I'll try 100g of the moss mix!


----------



## t-o-l-o (Oct 21, 2008)

Hey! This stuff looks amazing and I'm definitely going to try it out. Are you still taking orders? 
If so put me down for :

- 400x500mm IIS Background Sheet
- Module B
- One SM Branch
- 50g bag of the moss mix

Thanks in advance!


----------



## UmbraSprite (Mar 2, 2007)

Order is on the way...

I just noticed I got one of the sheet sizes wrong.

They come 400 x 500 and 500 x 600 ... not 500 x 500 although I am sure custom sizes would be available. Probably more expensive so the best bet would be to trim down the 500 x 600.

For those who requested particular pieces I have also request these for you.

Chris


----------



## Jellyman (Mar 6, 2006)

Awesome!! When you have totals please let me know.
Thanks
Bryan


----------



## crentania (Jul 22, 2008)

500x400 will work for me actually. I was going to be trimming it down anyway 

Please let me know the totals and when you expect things in. Thanks!


----------



## ab1502 (Jun 27, 2007)

ill take 100g of the moss mixture as well!


----------



## dopederson (Mar 26, 2006)

I would like 200g of the moss mix.


----------



## UmbraSprite (Mar 2, 2007)

So....

$137 for shipping from Sweden
$208 for customs tariffs
$856 actual cost of goods

That is 40% of the cost in shipping!

Now you guys see why EpiWeb is so expensive. The actual product is really reasonable. If we were in Europe the stuff would be half of what it runs here.

Anyhow...soon as I pay customs their ransom on my shipment the stuff should be in.

Chris


----------



## orangeguardguy (Feb 18, 2009)

any luck on an ETA?


----------



## UmbraSprite (Mar 2, 2007)

Well...customs still has everything. I need to get payment on the tariffs to them. I have been slammed at work so haven't had the chance. I will see if I can get it done tomorrow. Hopefully won't be but a few days after that.

Chris


----------



## jentek (Jan 2, 2009)

If at all possible I would like some of the moss mix as well
100g would be fine.


----------



## Jellyman (Mar 6, 2006)

How is it coming with customs? Any final cost yet?


----------



## UmbraSprite (Mar 2, 2007)

Hey all....

Just moved into a new house and got the frogs set up. Today is my first day with internet so I haven't had time to get anything settled. The shipment is here but not yet unpacked. I hope to get to it just after the holiday (gotta get in some beach time after the move!). I will put up final pricing as soon as I can sit and calculate all the costs.

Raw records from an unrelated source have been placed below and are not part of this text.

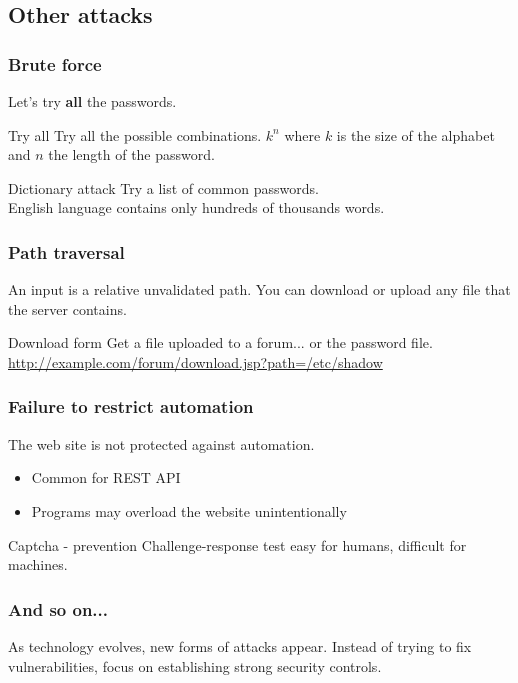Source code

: \subsection{Other attacks}

\begin{frame}
\frametitle{Brute force}
Let's try \textbf{all} the passwords.
\begin{block}{Try all}
Try all the possible combinations.
\newline
$k^n$ where $k$ is the size of the alphabet and $n$ the length of the
password.
\end{block}
\begin{block}{Dictionary attack}
Try a list of common passwords.
\\ English language contains only hundreds of thousands words.
\end{block}
\end{frame}


\begin{frame}
\frametitle{Path traversal}
An input is a relative unvalidated path.
You can download or upload any file that the server contains.
\begin{exampleblock}{Download form}
Get a file uploaded to a forum... or the password file.
\newline
\url{http://example.com/forum/download.jsp?path=/etc/shadow}
\end{exampleblock}
\end{frame}

\begin{frame}
\frametitle{Failure to restrict automation}
The web site is not protected against automation.
\begin{itemize}
\item Common for REST API
\item Programs may overload the website unintentionally
\end{itemize}
\begin{exampleblock}{Captcha - prevention}
Challenge-response test easy for humans, difficult for machines.
\end{exampleblock}
\end{frame}

\begin{frame}
\frametitle{And so on...}
As technology evolves, new forms of attacks appear.
Instead of trying to fix vulnerabilities, focus on establishing strong
security controls.
\end{frame}

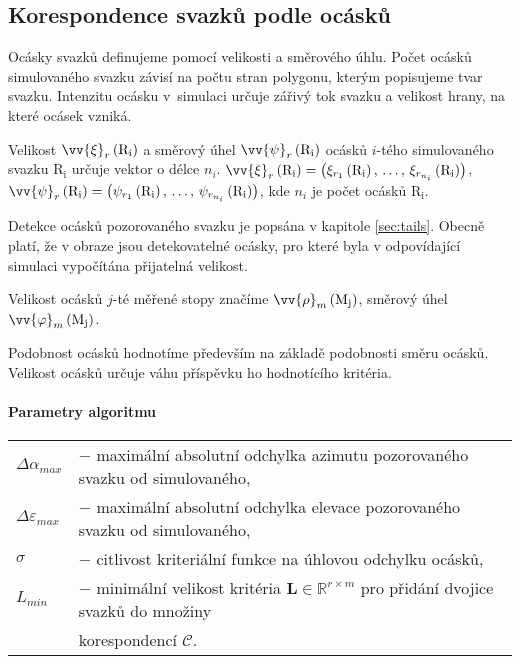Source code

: \newpage
\subsection{Korespondence svazků podle ocásků}
\label{sec: korespondence_ocasky}
		
	Ocásky svazků definujeme pomocí velikosti a směrového úhlu.	Počet ocásků simulovaného svazku závisí na počtu stran polygonu, kterým popisujeme tvar svazku. Intenzitu ocásku v~simulaci určuje zářivý tok svazku a velikost hrany, na které ocásek vzniká. 
	
	Velikost $\vv{\xi}_{r}\left(\mathrm{R_i}\right)$ a směrový úhel $\vv{\psi}_{r}\left(\mathrm{R_i}\right)$ ocásků  $i$-tého simulovaného svazku $\mathrm{R_i}$ určuje vektor o délce $n_i$. $\vv{\xi}_{r}\left(\mathrm{R_i}\right) = \left(\xi_{r_1}\left(\mathrm{R_i}\right),\,\dots,\,\xi_{r_{n_i}}\left(\mathrm{R_i}\right)\right)$, $\vv{\psi}_{r}\left(\mathrm{R_i}\right) = \left(\psi_{r_1}\left(\mathrm{R_i}\right),\,\dots,\,\psi_{r_{n_i}}\left(\mathrm{R_i}\right)\right)$, kde $n_i$ je počet ocásků $\mathrm{R_i}$. 
	
	Detekce ocásků pozorovaného svazku je popsána v kapitole \ref{sec:tails}. Obecně platí, že v obraze jsou detekovatelné ocásky, pro které byla v odpovídající simulaci vypočítána přijatelná velikost. 
	
	Velikost ocásků $j$-té měřené stopy značíme $\vv{\rho}_{m}\left(\mathrm{M_j}\right)$, směrový úhel $\vv{\varphi}_{m}\left(\mathrm{M_j}\right)$. 
	 
	 Podobnost ocásků hodnotíme především na základě podobnosti směru ocásků. Velikost ocásků určuje váhu  příspěvku ho hodnotícího kritéria.
	 
\paragraph{Parametry algoritmu}
\hspace{1mm}
	 
	 \begin{tabular}{l L{13.5cm}}
	 $\Delta\alpha_{max}$ & $-$ maximální absolutní odchylka azimutu pozorovaného svazku od simulovaného,\\
	 $\Delta\varepsilon_{max}$ & $-$ maximální absolutní odchylka elevace pozorovaného svazku od simulovaného,\\
	 $\sigma$ & $-$ citlivost kriteriální funkce na úhlovou odchylku ocásků,\\
	 $L_{min}$ &  $-$ minimální velikost kritéria  $\mathbf{L} \in \mathbb{R}^{r\times m}$ pro přidání dvojice svazků do množiny\\ &korespondencí $\mathcal{C}$. \\
	 \end{tabular}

FYI: I have started using the EpiWeb "substrate" cubes instead of Hydroton and it is working perfectly. Same effect....no heavy stone!

Chris


----------



## Bananaman (Mar 21, 2009)

Awesome, thanks for making it happen =)


----------



## UmbraSprite (Mar 2, 2007)

All,

I had time to get the moss split out and calculate the pricing. 

50g moss mix $12.99
300g moss mix $72.99

Shipping should run around $7-9 depending on weight.

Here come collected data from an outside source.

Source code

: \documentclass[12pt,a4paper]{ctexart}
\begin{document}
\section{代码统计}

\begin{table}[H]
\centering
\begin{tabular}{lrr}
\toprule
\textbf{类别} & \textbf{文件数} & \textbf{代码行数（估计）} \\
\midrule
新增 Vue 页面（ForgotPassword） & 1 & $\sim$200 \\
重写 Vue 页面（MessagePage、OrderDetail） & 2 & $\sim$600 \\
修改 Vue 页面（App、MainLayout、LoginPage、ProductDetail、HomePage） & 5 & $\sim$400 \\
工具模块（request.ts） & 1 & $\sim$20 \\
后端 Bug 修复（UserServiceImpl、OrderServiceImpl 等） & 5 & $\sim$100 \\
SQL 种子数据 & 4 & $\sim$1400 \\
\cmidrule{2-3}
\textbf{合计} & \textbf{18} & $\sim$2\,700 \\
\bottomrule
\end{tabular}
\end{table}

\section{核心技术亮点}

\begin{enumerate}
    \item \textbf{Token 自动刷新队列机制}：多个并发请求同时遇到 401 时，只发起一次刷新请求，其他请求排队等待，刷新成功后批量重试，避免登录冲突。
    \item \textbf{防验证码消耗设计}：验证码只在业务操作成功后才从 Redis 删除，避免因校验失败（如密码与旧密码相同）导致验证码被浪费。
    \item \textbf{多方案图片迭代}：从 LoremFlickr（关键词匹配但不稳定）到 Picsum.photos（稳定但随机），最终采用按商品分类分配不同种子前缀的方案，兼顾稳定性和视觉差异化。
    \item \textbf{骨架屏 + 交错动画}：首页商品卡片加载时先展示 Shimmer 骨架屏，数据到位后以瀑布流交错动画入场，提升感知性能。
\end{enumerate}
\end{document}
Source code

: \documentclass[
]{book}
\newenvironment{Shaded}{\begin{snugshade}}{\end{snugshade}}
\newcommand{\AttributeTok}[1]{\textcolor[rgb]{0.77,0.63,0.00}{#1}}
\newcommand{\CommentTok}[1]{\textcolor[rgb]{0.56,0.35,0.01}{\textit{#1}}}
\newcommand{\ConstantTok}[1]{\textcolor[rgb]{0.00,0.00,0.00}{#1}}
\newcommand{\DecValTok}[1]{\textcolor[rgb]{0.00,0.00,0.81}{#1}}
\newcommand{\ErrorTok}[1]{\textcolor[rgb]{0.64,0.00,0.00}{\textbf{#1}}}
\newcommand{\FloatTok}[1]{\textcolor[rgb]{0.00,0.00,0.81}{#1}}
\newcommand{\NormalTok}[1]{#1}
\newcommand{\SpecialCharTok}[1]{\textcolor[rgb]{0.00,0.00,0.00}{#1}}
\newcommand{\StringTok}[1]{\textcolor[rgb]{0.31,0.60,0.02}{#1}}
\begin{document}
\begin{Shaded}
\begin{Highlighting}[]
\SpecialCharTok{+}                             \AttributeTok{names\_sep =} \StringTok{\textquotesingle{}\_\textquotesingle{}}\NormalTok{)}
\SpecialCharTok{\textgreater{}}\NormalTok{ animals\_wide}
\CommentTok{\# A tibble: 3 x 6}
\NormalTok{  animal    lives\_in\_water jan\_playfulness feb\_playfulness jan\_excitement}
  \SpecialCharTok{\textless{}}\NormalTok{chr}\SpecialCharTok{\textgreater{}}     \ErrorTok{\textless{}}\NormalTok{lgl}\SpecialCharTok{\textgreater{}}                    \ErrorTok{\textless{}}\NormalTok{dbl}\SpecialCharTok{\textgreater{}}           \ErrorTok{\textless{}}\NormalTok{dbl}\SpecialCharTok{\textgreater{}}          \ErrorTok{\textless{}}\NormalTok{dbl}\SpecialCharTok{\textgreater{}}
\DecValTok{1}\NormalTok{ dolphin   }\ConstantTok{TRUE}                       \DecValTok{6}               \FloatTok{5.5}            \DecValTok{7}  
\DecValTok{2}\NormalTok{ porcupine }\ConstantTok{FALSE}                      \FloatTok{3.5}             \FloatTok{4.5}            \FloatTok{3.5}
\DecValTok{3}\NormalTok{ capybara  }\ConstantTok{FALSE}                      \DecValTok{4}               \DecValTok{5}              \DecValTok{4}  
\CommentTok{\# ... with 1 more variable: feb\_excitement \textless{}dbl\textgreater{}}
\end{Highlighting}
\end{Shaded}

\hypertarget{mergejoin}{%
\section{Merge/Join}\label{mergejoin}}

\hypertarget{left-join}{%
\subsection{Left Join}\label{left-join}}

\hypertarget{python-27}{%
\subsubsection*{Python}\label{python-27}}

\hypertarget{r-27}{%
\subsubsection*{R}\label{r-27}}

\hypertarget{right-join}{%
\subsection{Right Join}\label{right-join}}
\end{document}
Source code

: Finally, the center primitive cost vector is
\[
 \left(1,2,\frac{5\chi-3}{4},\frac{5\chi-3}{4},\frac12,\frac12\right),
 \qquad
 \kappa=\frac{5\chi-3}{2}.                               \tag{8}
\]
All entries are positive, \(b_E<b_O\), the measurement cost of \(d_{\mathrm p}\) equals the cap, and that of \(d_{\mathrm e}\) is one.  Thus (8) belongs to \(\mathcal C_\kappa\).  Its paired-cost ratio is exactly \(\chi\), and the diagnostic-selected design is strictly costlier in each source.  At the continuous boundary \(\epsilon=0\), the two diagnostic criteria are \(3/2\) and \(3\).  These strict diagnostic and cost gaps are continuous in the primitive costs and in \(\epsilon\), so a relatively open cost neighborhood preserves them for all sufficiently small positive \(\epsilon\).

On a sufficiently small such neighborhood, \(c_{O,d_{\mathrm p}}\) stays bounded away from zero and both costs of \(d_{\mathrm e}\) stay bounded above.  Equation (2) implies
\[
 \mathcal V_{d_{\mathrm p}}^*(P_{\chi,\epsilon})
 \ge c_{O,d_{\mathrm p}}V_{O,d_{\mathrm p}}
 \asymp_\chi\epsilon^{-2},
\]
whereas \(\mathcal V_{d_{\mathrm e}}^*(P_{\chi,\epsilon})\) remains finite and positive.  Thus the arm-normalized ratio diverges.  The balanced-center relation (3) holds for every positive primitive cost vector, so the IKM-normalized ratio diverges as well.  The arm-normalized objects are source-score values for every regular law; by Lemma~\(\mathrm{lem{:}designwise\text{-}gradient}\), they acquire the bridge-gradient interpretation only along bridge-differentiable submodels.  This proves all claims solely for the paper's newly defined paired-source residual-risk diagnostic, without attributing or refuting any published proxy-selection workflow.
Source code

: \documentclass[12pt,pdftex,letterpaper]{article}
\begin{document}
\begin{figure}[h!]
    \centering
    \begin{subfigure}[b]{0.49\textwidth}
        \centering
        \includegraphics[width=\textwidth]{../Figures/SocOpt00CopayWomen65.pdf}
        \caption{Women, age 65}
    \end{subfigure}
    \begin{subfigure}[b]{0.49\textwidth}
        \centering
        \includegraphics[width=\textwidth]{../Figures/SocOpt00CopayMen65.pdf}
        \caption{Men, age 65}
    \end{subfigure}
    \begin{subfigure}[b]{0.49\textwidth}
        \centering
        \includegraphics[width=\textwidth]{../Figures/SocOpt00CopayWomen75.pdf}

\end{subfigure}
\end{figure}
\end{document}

For everyone who responded in this thread or via PM previously please PM me again to confirm.

As for the EpiWeb itself, I will have the new drip walls and regular sheets available soon. I still have branches and pots on the site. I received some samples of the shaping modules as well but haven't had time to take a look at them yet. 

The EpiWeb substrate is also ready to go. I plan on doing a weight comparison vs Hydroton but haven't had the chance just yet...that said we are talking EpiWeb (sponge) vs clay pellets (stone).

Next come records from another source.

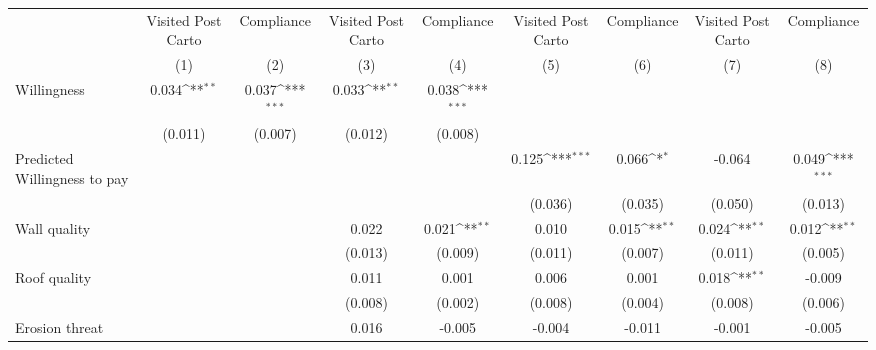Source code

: {
\def\sym#1{\ifmmode^{#1}\else\(^{#1}\)\fi}
\begin{tabular}{l*{8}{c}}
\toprule
                &\multicolumn{1}{c}{Visited Post Carto}&\multicolumn{1}{c}{Compliance}&\multicolumn{1}{c}{Visited Post Carto}&\multicolumn{1}{c}{Compliance}&\multicolumn{1}{c}{Visited Post Carto}&\multicolumn{1}{c}{Compliance}&\multicolumn{1}{c}{Visited Post Carto}&\multicolumn{1}{c}{Compliance}\\
                &\multicolumn{1}{c}{(1)}         &\multicolumn{1}{c}{(2)}         &\multicolumn{1}{c}{(3)}         &\multicolumn{1}{c}{(4)}         &\multicolumn{1}{c}{(5)}         &\multicolumn{1}{c}{(6)}         &\multicolumn{1}{c}{(7)}         &\multicolumn{1}{c}{(8)}         \\
\midrule
Willingness     &    0.034\sym{**} &    0.037\sym{***}&    0.033\sym{**} &    0.038\sym{***}&                  &                  &                  &                  \\
                &  (0.011)         &  (0.007)         &  (0.012)         &  (0.008)         &                  &                  &                  &                  \\
Predicted Willingness to pay&                  &                  &                  &                  &    0.125\sym{***}&    0.066\sym{*}  &   -0.064         &    0.049\sym{***}\\
                &                  &                  &                  &                  &  (0.036)         &  (0.035)         &  (0.050)         &  (0.013)         \\
Wall quality    &                  &                  &    0.022         &    0.021\sym{**} &    0.010         &    0.015\sym{**} &    0.024\sym{**} &    0.012\sym{**} \\
                &                  &                  &  (0.013)         &  (0.009)         &  (0.011)         &  (0.007)         &  (0.011)         &  (0.005)         \\
Roof quality    &                  &                  &    0.011         &    0.001         &    0.006         &    0.001         &    0.018\sym{**} &   -0.009         \\
                &                  &                  &  (0.008)         &  (0.002)         &  (0.008)         &  (0.004)         &  (0.008)         &  (0.006)         \\
Erosion threat  &                  &                  &    0.016         &   -0.005         &   -0.004         &   -0.011         &   -0.001         &   -0.005         \\

\end{tabular}}
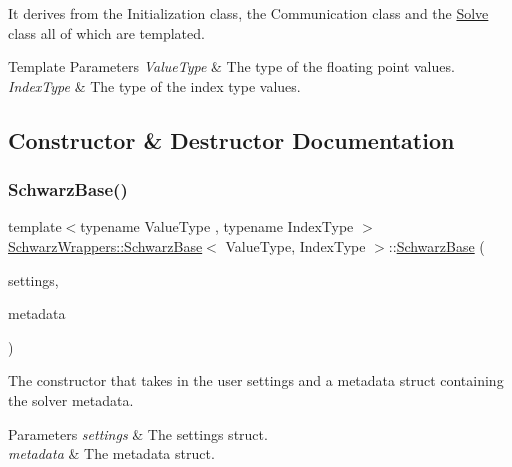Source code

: It derives from the Initialization class, the Communication class and the \hyperlink{classSchwarzWrappers_1_1Solve}{Solve} class all of which are templated.


\begin{DoxyTemplParams}{Template Parameters}
{\em Value\+Type} & The type of the floating point values. \\
\hline
{\em Index\+Type} & The type of the index type values. \\
\hline
\end{DoxyTemplParams}


\subsection{Constructor \& Destructor Documentation}
\mbox{\label{classSchwarzWrappers_1_1SchwarzBase_a158b6450f7b00d3128c39365cde780d0}} 
\subsubsection{\texorpdfstring{Schwarz\+Base()}{SchwarzBase()}}
{\footnotesize\ttfamily template$<$typename Value\+Type , typename Index\+Type $>$ \\
\hyperlink{classSchwarzWrappers_1_1SchwarzBase}{Schwarz\+Wrappers\+::\+Schwarz\+Base}$<$ Value\+Type, Index\+Type $>$\+::\hyperlink{classSchwarzWrappers_1_1SchwarzBase}{Schwarz\+Base} (\begin{DoxyParamCaption}\item[{\hyperlink{structSchwarzWrappers_1_1Settings}{Settings} \&}]{settings,  }\item[{\hyperlink{structSchwarzWrappers_1_1Metadata}{Metadata}$<$ Value\+Type, Index\+Type $>$ \&}]{metadata }\end{DoxyParamCaption})}



The constructor that takes in the user settings and a metadata struct containing the solver metadata. 


\begin{DoxyParams}{Parameters}
{\em settings} & The settings struct. \\
\hline
{\em metadata} & The metadata struct. \\
\hline
\end{DoxyParams}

1 gallon bag $9.99 (1 gallon = 4L if you want to compare with Hydroton)

If you are going to use heavy soils or stone above the EpiWeb allow for a bit extra as the substrate will compress a bit. I use just moss or ABG mix and get no compression. To determine approximately how much "Epi-strate" you need you can get a rough estimate by taking the formula used for Hydroton (from Josh's Frogs). 

Inches deep / height of the tank (in inches) = Substrate ratio

Substrate ratio X number of gallons = Gallon bags of substrate needed

Gallons of substrate needed X 4 = Liters of substrate needed

The dartfrogdepot.com site is still being buggy with shipping and taxes so please PM me here for orders for the time being.

Thanks and everyone be sure to post photo's of how you put the EpiWeb to use!


----------



## Dendro Dave (Aug 2, 2005)

Just confirming moss order...i think im going to go with 50g instead of a 100 though


----------



## onefstsnake (Jul 31, 2008)

The EpiWeb substrate is definately the way to go. Just doing a 10g horizontal you could tell the difference in weight right away when compared to hydroton.

I love the fact that you dont have to wash out epiweb like hydroton before use. And it stays in place alot better than hydroton too. So now its alot easier to create ponds and other terrain.


----------



## jackxc925 (Dec 22, 2007)

Could I please confirm for 50g of moss and add a gallon of epiweb


----------



## stitchb (Jan 26, 2009)

Id like 50g of moss mix please and thanks


----------



## UmbraSprite (Mar 2, 2007)

Hey all...just got back from the beach for the 4th just now. I will start getting back to everyone tomorrow.

Chris


----------



## UmbraSprite (Mar 2, 2007)

Moss mix is on the site....you can order away!

Dart Frog Depot


----------



## RentaPig311 (Jul 6, 2009)

Hi y'all,

I'm very new to all of this but I love how this stuff looks. Just to clarify, The epiweb is a replacement for coco husk or other backgrounds? Then you spread the moss seeds on it and water...and your viv grows amazing and green like that? Is the drip wall set up just a replacement for hand misting? Could I hand mist and get the same results? Can you still place broms and other plants in the epiweb and have the moss grow around them like you could a cocohusk background?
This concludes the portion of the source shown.